Finance chiefs of the Group of 20 major economies on Friday affirmed the need to take "timely" policy action to better cope with downside risks in the world economy, Bank of Japan Governor Haruhiko Kuroda said.
Speaking after a two-day meeting in Washington, Kuroda said each G-20 nation "needs to ensure it will take steps to mitigate risks, not to heighten them," citing policy uncertainties such as an escalation in trade tensions between the United States and China, as well as deterioration in corporate sentiment.
While the G-20 broadly agreed the global economy is likely to rebound in the second half of this year from the slowdown since the latter half of 2018, Kuroda said, "We shared the recognition that each country needs to take timely policy action depending on their own circumstances."
The BOJ chief led the meeting with Finance Minister Taro Aso. Japan has taken the presidency of the group for the first time and Prime Minister Shinzo Abe will host a G-20 summit on June 28 and 29 in Osaka.
Aso said the balance of risks to global growth "remains skewed to the downside," alluding to a possible escalation of trade tensions, a potentially disorderly exit of Britain from the European Union and the chance of a sudden sharp tightening of global financial conditions.
The G-20 finance ministers and central bank governors "reaffirmed that all policies choose to support strong, sustainable, balanced and inclusive growth to be used in a timely fashion," Aso said at a joint news conference with Kuroda.
Aso also said global current account imbalances -- a source of trade friction -- pose risks to the world economy, and that they should be dealt with multilaterally, rather than bilaterally.

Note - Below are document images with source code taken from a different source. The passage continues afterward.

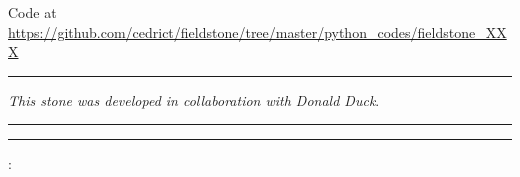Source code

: \begin{center}
\inpython
Code at \url{https://github.com/cedrict/fieldstone/tree/master/python_codes/fieldstone_XXX}
\end{center}

\par\noindent\rule{\textwidth}{0.4pt}

{\sl This stone was developed in collaboration with Donald Duck}. 

\par\noindent\rule{\textwidth}{0.4pt}



\lipsum[2-4]



\par\noindent\rule{\textwidth}{0.4pt}

\vspace{.5cm}

\begin{center}
\end{center}

\vspace{.5cm}

\Literature:\\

"Given the global and macroeconomic nature of this issue, we need to tackle it in a multilateral and macroeconomic context, rather than (through) a bilateral trade perspective," he said, in a veiled counter to the preference by U.S. President Donald Trump's administration of a bilateral approach.
Aso indicated Japan wants the United States to shift its focus from bilateral goods trade deficits with Japan, China and other countries to the balance of services trade and returns on overseas investments as part of efforts to address global imbalances.
The G-20, meanwhile, attributed the expected rebound to easing global financial conditions propelled by the U.S. Federal Reserve's recent decision to pause its rate-increase cycle, the effects of stimulus measures by China and other countries and an improved outlook for negotiations between Washington and Beijing for a trade agreement, according to Japanese officials.
The G-20's forecast was in line with the projected 3.6 percent growth for the world economy in 2020, up from an estimated 3.3 percent in 2019, in the latest outlook released Tuesday by the International Monetary Fund.
The 2019 figure was down 0.2 percentage point from the IMF's estimate in January.
IMF Managing Director Christine Lagarde said Thursday the global economy is "at a delicate moment," and the expected rebound to 3.6 percent "is precarious and is subject to downside risks" such as trade tensions and issues involving Brexit.
The G-20 met on the sidelines of the annual spring meetings of the IMF and World Bank to pave the way for a June 8-9 gathering of the G-20 finance ministers and central bank chiefs in Fukuoka, western Japan.
The G-20 groups Argentina, Australia, Brazil, Britain, Canada, China, France, Germany, India, Indonesia, Italy, Japan, Mexico, Russia, Saudi Arabia, South Africa, South Korea, Turkey, the United States and the European Union.